10 Pertanyaan Melihat Rumah dari Rumah

Setelah hampir sebulan bermukim di dalam rumah akibat Covid-19, sering terlintas pertanyaan-pertanyaan serampangan yang membuat saya tergelitik untuk merefleksikan apa sebenarnya makna rumah bagi masyarakat Timur seperti kita ini.

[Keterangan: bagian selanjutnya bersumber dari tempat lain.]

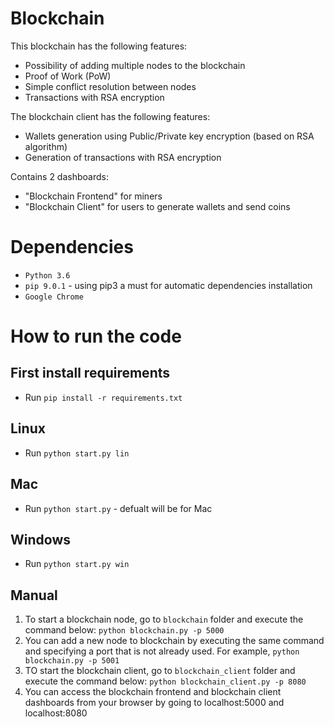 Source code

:# Blockchain
This blockchain has the following features:

- Possibility of adding multiple nodes to the blockchain
- Proof of Work (PoW)
- Simple conflict resolution between nodes
- Transactions with RSA encryption

The blockchain client has the following features:

- Wallets generation using Public/Private key encryption (based on RSA algorithm)
- Generation of transactions with RSA encryption

Contains 2 dashboards:

- "Blockchain Frontend" for miners
- "Blockchain Client" for users to generate wallets and send coins


# Dependencies

- ```Python 3.6```
- ```pip 9.0.1``` - using pip3 a must for automatic dependencies installation
- ```Google Chrome```

# How to run the code

## First install requirements

 - Run ```pip install -r requirements.txt```

## Linux
- Run ```python start.py lin```

## Mac
- Run ```python start.py``` - defualt will be for Mac

## Windows
- Run ```python start.py win```


## Manual
1. To start a blockchain node, go to ```blockchain``` folder and execute the command below:
```python blockchain.py -p 5000```
2. You can add a new node to blockchain by executing the same command and specifying a port that is not already used. For example, ```python blockchain.py -p 5001```
3. TO start the blockchain client, go to ```blockchain_client``` folder and execute the command below:
```python blockchain_client.py -p 8080```
4. You can access the blockchain frontend and blockchain client dashboards from your browser by going to localhost:5000 and localhost:8080
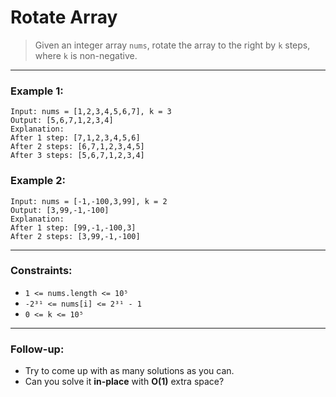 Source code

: # Rotate Array

> Given an integer array `nums`, rotate the array to the right by `k` steps, where `k` is non-negative.

---

### Example 1:
```
Input: nums = [1,2,3,4,5,6,7], k = 3  
Output: [5,6,7,1,2,3,4]  
Explanation:  
After 1 step: [7,1,2,3,4,5,6]  
After 2 steps: [6,7,1,2,3,4,5]  
After 3 steps: [5,6,7,1,2,3,4]
```

### Example 2:
```
Input: nums = [-1,-100,3,99], k = 2  
Output: [3,99,-1,-100]  
Explanation:  
After 1 step: [99,-1,-100,3]  
After 2 steps: [3,99,-1,-100]
```

---

### Constraints:
- `1 <= nums.length <= 10⁵`
- `-2³¹ <= nums[i] <= 2³¹ - 1`
- `0 <= k <= 10⁵`

---

### Follow-up:
- Try to come up with as many solutions as you can.  
- Can you solve it **in-place** with **O(1)** extra space?
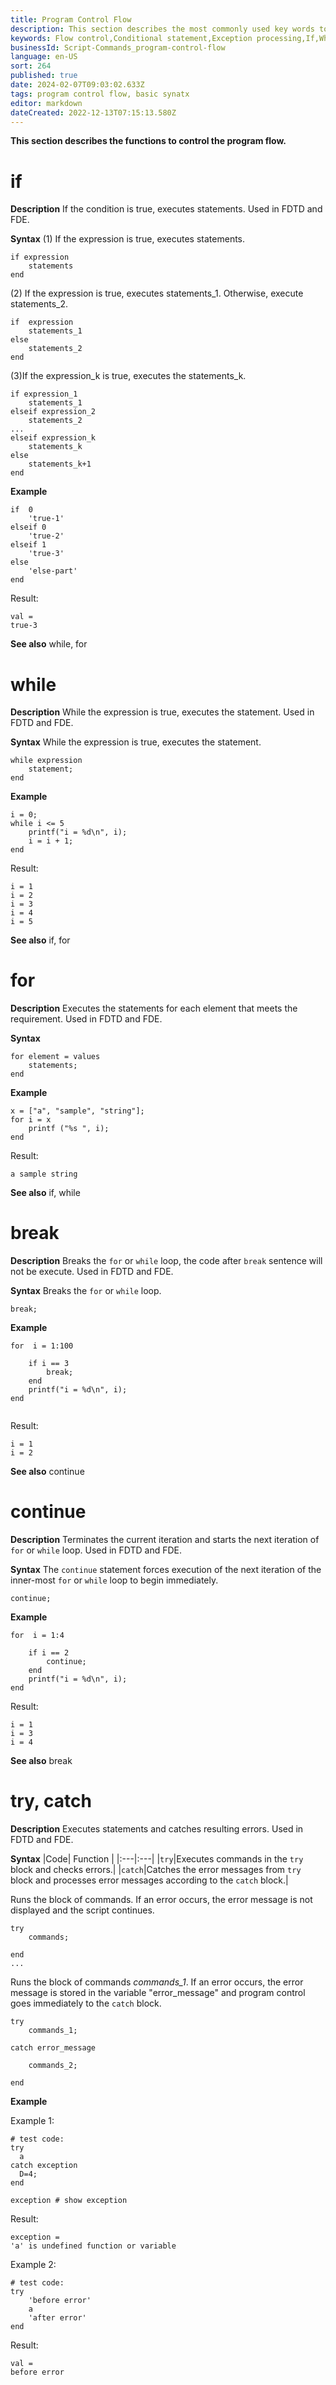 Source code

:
 ```yaml
---
title: Program Control Flow
description: This section describes the most commonly used key words to control the program flow.
keywords: Flow control,Conditional statement,Exception processing,If,While,For,Break,Loop,Try,Catch
businessId: Script-Commands_program-control-flow
language: en-US
sort: 264
published: true
date: 2024-02-07T09:03:02.633Z
tags: program control flow, basic synatx
editor: markdown
dateCreated: 2022-12-13T07:15:13.580Z
---
```


**This section describes the functions to control the program flow.**


# if
**Description**
If the condition is true, executes statements.
Used in FDTD and FDE.

**Syntax**
(1) If the expression is true, executes statements.
```msf
if expression
    statements
end
```
(2) If the expression is true, executes statements_1. Otherwise, execute statements_2.
```msf
if  expression
    statements_1
else
    statements_2
end
```

(3)If the expression_k is true, executes the statements_k.

```msf
if expression_1
    statements_1
elseif expression_2
    statements_2
...
elseif expression_k
    statements_k
else
    statements_k+1
end
```


**Example**  
```msf
if  0
    'true-1'
elseif 0
    'true-2'
elseif 1
    'true-3'
else
    'else-part'
end 
```

Result:

```msf
val =
true-3
```
**See also**
while, for

# while
**Description**
While the expression is true, executes the statement.
Used in FDTD and FDE.

**Syntax**
While the expression is true, executes the statement.
```msf
while expression
    statement;
end
```
**Example**  
```msf
i = 0;
while i <= 5
    printf("i = %d\n", i);
    i = i + 1;
end
```

Result:
```msf
i = 1
i = 2
i = 3
i = 4
i = 5

```
**See also**
if, for

# for
**Description**
Executes the statements for each element that meets the requirement.
Used in FDTD and FDE.

**Syntax**
```msf
for element = values
    statements;
end

```

**Example**  
```msf
x = ["a", "sample", "string"];
for i = x
    printf ("%s ", i); 
end
```
Result:
```msf
a sample string 
```
**See also**
if, while


# break
**Description**
Breaks the `for` or `while` loop, the code after `break` sentence will not be execute.
Used in FDTD and FDE.

**Syntax**
Breaks the `for` or `while` loop.
```
break;
```
**Example**  
```msf
for  i = 1:100
    
    if i == 3 
        break;
    end
    printf("i = %d\n", i);
end


```
Result:
```msf
i = 1
i = 2
```

**See also**
continue


# continue
**Description**
Terminates the current iteration and starts the next iteration of `for` or `while` loop.
Used in FDTD and FDE.

**Syntax** 
The `continue` statement forces execution of the next iteration of the inner-most `for` or `while` loop to begin immediately. 
```
continue;
```

**Example**  
```msf
for  i = 1:4
    
    if i == 2
        continue;
    end
    printf("i = %d\n", i);
end
```
Result:
```msf
i = 1
i = 3
i = 4
```
**See also**
break
 

# try, catch
**Description**
Executes statements and catches resulting errors.
Used in FDTD and FDE.

**Syntax**
|Code| Function |
|:---|:---|
|`try`|Executes commands in the `try` block and checks errors.|
|`catch`|Catches the error messages from `try` block and processes error messages according to the `catch` block.|

Runs the block of commands. If an error occurs, the error message is not displayed and the script continues.
```msf
try 
    commands;

end
...
```

Runs the block of commands *commands_1*. If an error occurs, the error message is stored in the variable "error_message" and program control goes immediately to the `catch` block.

```msf
try
    commands_1;

catch error_message

    commands_2;

end
```


**Example**  

Example 1:
```msf
# test code:
try
  a
catch exception
  D=4;
end

exception # show exception
```

Result:
```msf
exception =
'a' is undefined function or variable

```

Example 2:

```msf
# test code:
try
    'before error'
    a
    'after error'
end
```
Result:
```msf
val =
before error  
```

Langsung saja. Pertama, apakah kebudayaan kita, terutama Sulawesi Selatan, menganggap rumah hanya sekadar tempat tinggal? Apakah pernah ada dalam sejarah lokal yang membuat rumah berfungsi produktif ketimbang hanya dianggap sebagai ranah domestik belaka?

Masyararakt Barat membagi dua ranah kehidupannya menjadi ruang privat dan ruang publik. Kedua, apakah rumah bagi kebudayaan lokal memposisikan hal yang serupa? Apakah urusan rumah tangga dianggap ranah privat yang tidak bisa berbaur dengan urusan publik?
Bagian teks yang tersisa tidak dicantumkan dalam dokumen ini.